▶ [WORK REQUIRED]:
From the entries underneath, give the number of lines holding the word "also", without any other words.

▶ [TASK MATERIAL]:

━━━━━━━━━━━━━━━━━━━━━━━━━━━━━━

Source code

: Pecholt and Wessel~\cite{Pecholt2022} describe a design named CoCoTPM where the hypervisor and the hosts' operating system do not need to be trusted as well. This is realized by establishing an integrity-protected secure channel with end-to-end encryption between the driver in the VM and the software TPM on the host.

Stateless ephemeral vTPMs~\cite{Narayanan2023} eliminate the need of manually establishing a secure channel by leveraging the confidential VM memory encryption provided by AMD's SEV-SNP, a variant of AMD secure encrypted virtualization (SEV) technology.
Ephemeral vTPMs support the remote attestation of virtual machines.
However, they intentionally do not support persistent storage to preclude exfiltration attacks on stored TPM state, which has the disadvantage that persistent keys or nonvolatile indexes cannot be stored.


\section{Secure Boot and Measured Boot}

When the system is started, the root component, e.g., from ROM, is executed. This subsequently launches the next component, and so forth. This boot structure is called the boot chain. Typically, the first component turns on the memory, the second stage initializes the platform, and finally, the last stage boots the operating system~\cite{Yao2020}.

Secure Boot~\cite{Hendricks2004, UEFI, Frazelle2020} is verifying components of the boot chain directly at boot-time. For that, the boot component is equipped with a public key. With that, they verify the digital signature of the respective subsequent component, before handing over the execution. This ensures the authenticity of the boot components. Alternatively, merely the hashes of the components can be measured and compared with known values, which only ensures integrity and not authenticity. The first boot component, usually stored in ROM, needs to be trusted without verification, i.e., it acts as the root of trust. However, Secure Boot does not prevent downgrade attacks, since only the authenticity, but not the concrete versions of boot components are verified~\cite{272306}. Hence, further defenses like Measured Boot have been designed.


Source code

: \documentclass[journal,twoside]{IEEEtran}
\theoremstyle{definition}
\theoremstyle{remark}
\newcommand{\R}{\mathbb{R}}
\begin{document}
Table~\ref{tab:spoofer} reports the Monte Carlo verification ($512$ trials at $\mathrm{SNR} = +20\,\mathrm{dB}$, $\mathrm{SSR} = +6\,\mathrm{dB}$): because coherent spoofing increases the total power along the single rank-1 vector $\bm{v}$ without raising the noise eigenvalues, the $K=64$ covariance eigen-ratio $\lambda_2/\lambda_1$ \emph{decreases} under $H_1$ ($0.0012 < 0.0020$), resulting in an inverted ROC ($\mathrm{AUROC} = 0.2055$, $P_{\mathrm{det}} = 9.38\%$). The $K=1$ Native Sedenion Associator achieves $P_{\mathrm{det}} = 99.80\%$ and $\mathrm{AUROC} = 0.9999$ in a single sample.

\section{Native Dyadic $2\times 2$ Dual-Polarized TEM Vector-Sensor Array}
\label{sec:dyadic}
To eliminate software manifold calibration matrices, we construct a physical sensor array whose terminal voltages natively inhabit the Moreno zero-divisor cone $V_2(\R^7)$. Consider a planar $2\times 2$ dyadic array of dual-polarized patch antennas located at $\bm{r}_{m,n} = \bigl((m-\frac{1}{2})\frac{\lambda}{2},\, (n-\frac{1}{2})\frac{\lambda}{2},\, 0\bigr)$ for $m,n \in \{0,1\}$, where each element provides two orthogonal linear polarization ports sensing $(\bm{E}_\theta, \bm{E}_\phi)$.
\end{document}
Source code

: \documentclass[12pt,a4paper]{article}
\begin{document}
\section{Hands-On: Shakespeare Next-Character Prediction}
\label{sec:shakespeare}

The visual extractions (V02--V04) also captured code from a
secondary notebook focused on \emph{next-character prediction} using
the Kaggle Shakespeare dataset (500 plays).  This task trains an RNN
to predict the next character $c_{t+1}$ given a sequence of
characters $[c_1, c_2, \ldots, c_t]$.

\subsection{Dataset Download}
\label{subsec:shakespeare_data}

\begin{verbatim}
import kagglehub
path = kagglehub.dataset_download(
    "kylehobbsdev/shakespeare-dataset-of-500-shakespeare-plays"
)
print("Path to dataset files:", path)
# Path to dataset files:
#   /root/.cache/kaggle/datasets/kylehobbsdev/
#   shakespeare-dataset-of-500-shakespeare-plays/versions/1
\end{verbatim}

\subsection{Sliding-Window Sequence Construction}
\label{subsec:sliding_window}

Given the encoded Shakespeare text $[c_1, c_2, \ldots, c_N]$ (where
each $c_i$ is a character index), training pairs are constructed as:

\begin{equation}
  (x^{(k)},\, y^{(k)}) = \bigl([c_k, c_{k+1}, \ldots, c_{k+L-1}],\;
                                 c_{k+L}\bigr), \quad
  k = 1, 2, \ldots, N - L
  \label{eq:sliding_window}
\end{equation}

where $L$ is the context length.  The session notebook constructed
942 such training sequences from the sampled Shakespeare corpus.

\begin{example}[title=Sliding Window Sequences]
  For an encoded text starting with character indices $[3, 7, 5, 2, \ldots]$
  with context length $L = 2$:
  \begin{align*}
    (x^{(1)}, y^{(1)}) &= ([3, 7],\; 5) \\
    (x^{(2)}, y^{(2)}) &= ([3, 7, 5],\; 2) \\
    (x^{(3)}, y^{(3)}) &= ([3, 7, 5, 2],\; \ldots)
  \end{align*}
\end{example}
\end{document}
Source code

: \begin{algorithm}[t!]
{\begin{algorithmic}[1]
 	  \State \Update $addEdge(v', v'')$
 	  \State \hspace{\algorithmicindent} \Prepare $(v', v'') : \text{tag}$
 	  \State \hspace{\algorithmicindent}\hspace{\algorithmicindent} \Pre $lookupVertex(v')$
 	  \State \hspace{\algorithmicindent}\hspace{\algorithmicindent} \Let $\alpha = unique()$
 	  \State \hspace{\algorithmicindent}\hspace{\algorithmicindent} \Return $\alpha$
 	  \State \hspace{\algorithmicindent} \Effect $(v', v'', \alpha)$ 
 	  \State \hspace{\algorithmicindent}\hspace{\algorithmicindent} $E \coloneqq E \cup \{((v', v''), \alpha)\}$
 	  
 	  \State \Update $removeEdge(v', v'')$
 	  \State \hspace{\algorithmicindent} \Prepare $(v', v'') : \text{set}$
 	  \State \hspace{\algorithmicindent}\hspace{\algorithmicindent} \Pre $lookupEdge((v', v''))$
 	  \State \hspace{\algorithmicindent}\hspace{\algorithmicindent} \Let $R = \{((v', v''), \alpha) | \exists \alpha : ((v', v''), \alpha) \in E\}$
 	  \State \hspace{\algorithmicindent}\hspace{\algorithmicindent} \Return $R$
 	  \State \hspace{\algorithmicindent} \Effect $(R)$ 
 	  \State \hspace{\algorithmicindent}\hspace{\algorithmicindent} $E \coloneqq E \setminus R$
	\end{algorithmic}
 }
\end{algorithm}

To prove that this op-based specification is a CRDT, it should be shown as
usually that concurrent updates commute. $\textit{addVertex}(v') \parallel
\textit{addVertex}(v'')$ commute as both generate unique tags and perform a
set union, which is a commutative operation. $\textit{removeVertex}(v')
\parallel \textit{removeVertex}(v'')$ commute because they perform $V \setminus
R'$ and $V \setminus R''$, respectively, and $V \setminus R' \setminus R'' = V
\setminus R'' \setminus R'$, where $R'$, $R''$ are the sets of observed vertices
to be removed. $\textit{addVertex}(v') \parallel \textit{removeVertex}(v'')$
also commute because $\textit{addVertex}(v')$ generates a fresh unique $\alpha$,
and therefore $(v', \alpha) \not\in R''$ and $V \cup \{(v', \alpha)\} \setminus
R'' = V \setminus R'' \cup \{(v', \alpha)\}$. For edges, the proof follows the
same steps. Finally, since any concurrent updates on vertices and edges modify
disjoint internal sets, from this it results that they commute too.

━━━━━━━━━━━━━━━━━━━━━━━━━━━━━━

▶ [OUTPUT FOR THIS EXERCISE]:
2